Work task: Each line of the material below with the word "textbf" is to be reported.

Records to process:
────────────────
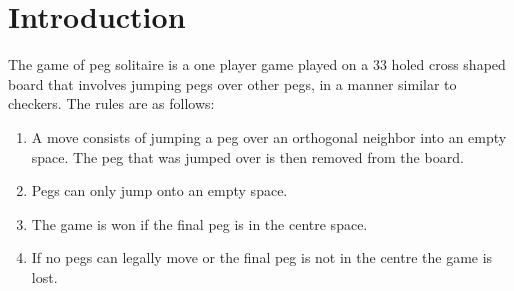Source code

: \documentclass[10pt]{article}
\begin{document}
\section{Introduction}
The game of peg solitaire is a one player game played on a 33 holed cross shaped board that involves jumping pegs over other pegs, in a manner similar to checkers. The rules are as follows:
\begin{enumerate}
  \item A move consists of jumping a peg over an orthogonal neighbor into an empty space. The peg that was jumped over is then removed from the board.
  \item Pegs can only jump onto an empty space.
  \item The game is won if the final peg is in the centre space.
  \item If no pegs can legally move or the final peg is not in the centre the game is lost.
\end{enumerate}
\end{document}
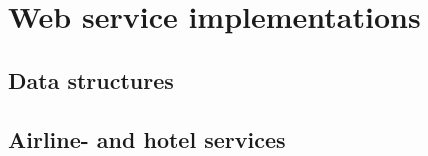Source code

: {\setlength{\chapterfontsize}{23pt}
\chapter{Web service implementations}
}

\section{Data structures}

\section{Airline- and hotel services}
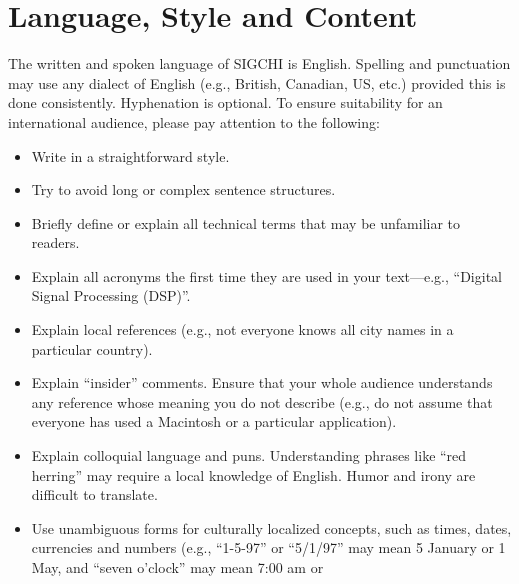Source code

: \section{Language, Style and Content}

The written and spoken language of SIGCHI is English. Spelling and
                                punctuation may use any dialect of English (e.g., British, Canadian,
                                US, etc.) provided this is done consistently. Hyphenation is
                                optional. To ensure suitability for an international audience, please
                                pay attention to the following:

\begin{itemize}
                                \item Write in a straightforward style.
                                \item Try to avoid long or complex sentence structures.
                                \item Briefly define or explain all technical terms that may be
                                  unfamiliar to readers.
                                \item Explain all acronyms the first time they are used in your text---e.g.,
                                ``Digital Signal Processing (DSP)''.
                                \item Explain local references (e.g., not everyone knows all city
                                  names in a particular country).
                                \item Explain ``insider'' comments. Ensure that your whole audience
                                  understands any reference whose meaning you do not describe (e.g.,
                                  do not assume that everyone has used a Macintosh or a particular
                                  application).
                                \item Explain colloquial language and puns. Understanding phrases like
                                  ``red herring'' may require a local knowledge of English.  Humor and
                                  irony are difficult to translate.
                                \item Use unambiguous forms for culturally localized concepts, such as
                                  times, dates, currencies and numbers (e.g., ``1-5-97'' or ``5/1/97''
                                  may mean 5 January or 1 May, and ``seven o'clock'' may mean 7:00 am or

\end{itemize}
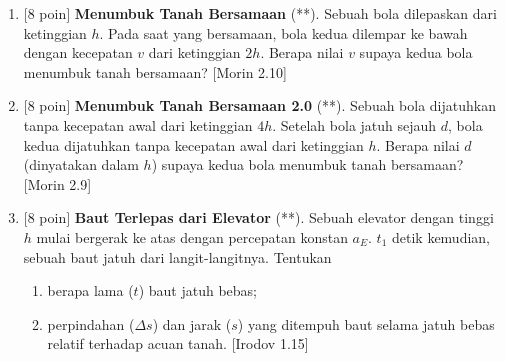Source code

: \documentclass[12pt, a4paper]{article}\usepackage[utf8]{inputenc}
\theoremstyle{definition}
\theoremstyle{definition}
\begin{document}
\begin{enumerate}
		
		
		\item $[$8 poin$]$ \textbf{Menumbuk Tanah Bersamaan} (**). Sebuah bola dilepaskan dari ketinggian $h$. Pada saat yang bersamaan, bola kedua dilempar ke bawah dengan kecepatan $v$ dari ketinggian $2h$. Berapa nilai $v$ supaya kedua bola menumbuk tanah bersamaan? [Morin 2.10]
		
		\item $[$8 poin$]$ \textbf{Menumbuk Tanah Bersamaan 2.0} (**). Sebuah bola dijatuhkan tanpa kecepatan awal dari ketinggian $4h$. Setelah bola jatuh sejauh $d$, bola kedua dijatuhkan tanpa kecepatan awal dari ketinggian $h$. Berapa nilai $d$ (dinyatakan dalam $h$) supaya kedua bola menumbuk tanah bersamaan? [Morin 2.9]
		
		\item $[$8 poin$]$ \textbf{Baut Terlepas dari Elevator} (**). Sebuah elevator dengan tinggi $h$ mulai bergerak ke atas dengan percepatan konstan $a_E$. $t_1$ detik kemudian, sebuah baut jatuh dari langit-langitnya. Tentukan
		
		\begin{enumerate}[label=(\alph*)]
			\item berapa lama ($t$) baut jatuh bebas;
			\item perpindahan ($\Delta s$) dan jarak ($s$) yang ditempuh baut selama jatuh bebas relatif terhadap acuan tanah. [Irodov 1.15]
		\end{enumerate}
		
		\pagebreak
		
		\begin{figure}%
			\centering
			\hspace{8.5em}
\end{figure}
\end{enumerate}
\end{document}
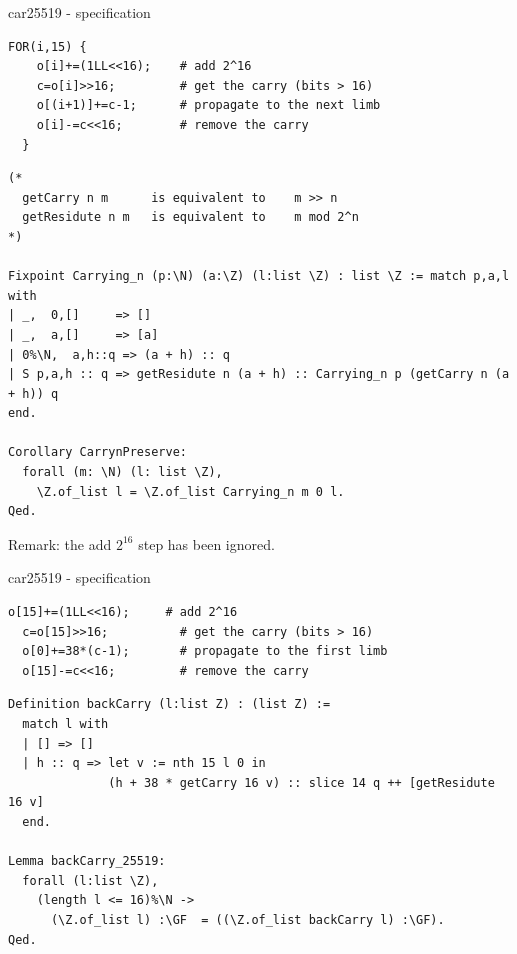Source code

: \documentclass[8pt]{beamer}
\begin{document}
\begin{frame}[fragile]{car25519 - specification}
  \begin{center}

\begin{lstlisting}[language=cnacl, caption=car25519 | propagation, label=cod:languageC151]
  FOR(i,15) {
    o[i]+=(1LL<<16);    # add 2^16
    c=o[i]>>16;         # get the carry (bits > 16)
    o[(i+1)]+=c-1;      # propagate to the next limb
    o[i]-=c<<16;        # remove the carry
  }
\end{lstlisting}

\begin{lstlisting}[language=Coq, caption=car25519 | Proofs of correctness, label=cod:languageC152]
(*
  getCarry n m      is equivalent to    m >> n
  getResidute n m   is equivalent to    m mod 2^n
*)

Fixpoint Carrying_n (p:\N) (a:\Z) (l:list \Z) : list \Z := match p,a,l with
| _,  0,[]     => []
| _,  a,[]     => [a]
| 0%\N,  a,h::q => (a + h) :: q
| S p,a,h :: q => getResidute n (a + h) :: Carrying_n p (getCarry n (a + h)) q
end.

Corollary CarrynPreserve:
  forall (m: \N) (l: list \Z),
    \Z.of_list l = \Z.of_list Carrying_n m 0 l.
Qed.
\end{lstlisting}

Remark: the add $2^{16}$ step has been ignored.
  \end{center}
\end{frame}


%
%

\begin{frame}[fragile]{car25519 - specification}
  \begin{center}

\begin{lstlisting}[language=cnacl, caption=car25519 | back, label=cod:languageC161]
  o[15]+=(1LL<<16);     # add 2^16
  c=o[15]>>16;          # get the carry (bits > 16)
  o[0]+=38*(c-1);       # propagate to the first limb
  o[15]-=c<<16;         # remove the carry
\end{lstlisting}

\begin{lstlisting}[language=Coq, caption=car25519 | Proofs of correctness, label=cod:languageC162]
Definition backCarry (l:list Z) : (list Z) :=
  match l with
  | [] => []
  | h :: q => let v := nth 15 l 0 in
              (h + 38 * getCarry 16 v) :: slice 14 q ++ [getResidute 16 v]
  end.

Lemma backCarry_25519:
  forall (l:list \Z),
    (length l <= 16)%\N ->
      (\Z.of_list l) :\GF  = ((\Z.of_list backCarry l) :\GF).
Qed.
\end{lstlisting}

  \end{center}
\end{frame}
\end{document}
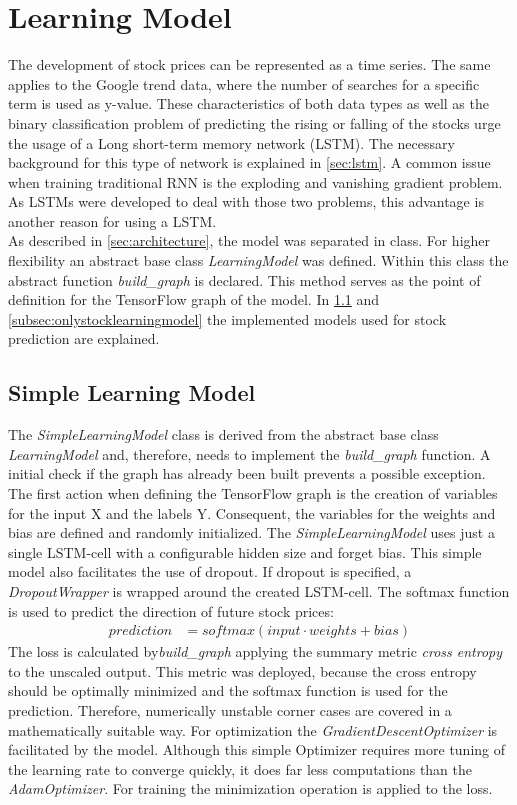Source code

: \section{Learning Model}
\label{sec:model}
The development of stock prices can be represented as a time series. The same applies to the Google trend data, where the number of searches for a specific term is used as y-value. These characteristics of both data types as well as the binary classification problem of predicting the rising or falling of the stocks urge the usage of a Long short-term memory network (LSTM). The necessary background for this type of network is explained in \ref{sec:lstm}. A common issue when training traditional RNN is the exploding and vanishing gradient problem. As LSTMs were developed to deal with those two problems, this advantage is another reason for using a LSTM. 
\\
As described in \ref{sec:architecture}, the model was separated in class. For higher flexibility an abstract base class \textit{LearningModel} was defined. Within this class the abstract function \textit{build\_graph} is declared. This method serves as the point of definition for the TensorFlow graph of the model. In \ref{subsec:simplelearningmodel} and \ref{subsec:onlystocklearningmodel} the implemented models used for stock prediction are explained. 

\subsection{Simple Learning Model}
\label{subsec:simplelearningmodel}
The \textit{SimpleLearningModel} class is derived from the abstract base class \textit{LearningModel} and, therefore, needs to implement the \textit{build\_graph} function. A initial check if the graph has already been built prevents a possible exception. The first action when defining the TensorFlow graph is the creation of variables for the input X and the labels Y. Consequent, the variables for the weights and bias are defined and randomly initialized. The \textit{SimpleLearningModel} uses just a single LSTM-cell with a configurable hidden size and forget bias. This simple model also facilitates the use of dropout. If dropout is specified, a \textit{DropoutWrapper} is wrapped around the created LSTM-cell. The softmax function is used to predict the direction of future stock prices:
\begin{align}
prediction &= softmax(input \cdot weights + bias)
\end{align}
The loss is calculated by\textit{build\_graph} applying the summary metric \textit{cross entropy} to the unscaled output. This metric was deployed, because the cross entropy should be optimally minimized and the softmax function is used for the prediction. Therefore, numerically unstable corner cases are covered in a mathematically suitable way. For optimization the \textit{GradientDescentOptimizer} is facilitated by the model. Although this simple Optimizer requires more tuning of the learning rate to converge quickly, it does far less computations than the \textit{AdamOptimizer}. For training the minimization operation is applied to the loss.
────────────────
Finished task:
		\item $[$8 poin$]$ \textbf{Menumbuk Tanah Bersamaan} (**). Sebuah bola dilepaskan dari ketinggian $h$. Pada saat yang bersamaan, bola kedua dilempar ke bawah dengan kecepatan $v$ dari ketinggian $2h$. Berapa nilai $v$ supaya kedua bola menumbuk tanah bersamaan? [Morin 2.10]
		\item $[$8 poin$]$ \textbf{Menumbuk Tanah Bersamaan 2.0} (**). Sebuah bola dijatuhkan tanpa kecepatan awal dari ketinggian $4h$. Setelah bola jatuh sejauh $d$, bola kedua dijatuhkan tanpa kecepatan awal dari ketinggian $h$. Berapa nilai $d$ (dinyatakan dalam $h$) supaya kedua bola menumbuk tanah bersamaan? [Morin 2.9]
		\item $[$8 poin$]$ \textbf{Baut Terlepas dari Elevator} (**). Sebuah elevator dengan tinggi $h$ mulai bergerak ke atas dengan percepatan konstan $a_E$. $t_1$ detik kemudian, sebuah baut jatuh dari langit-langitnya. Tentukan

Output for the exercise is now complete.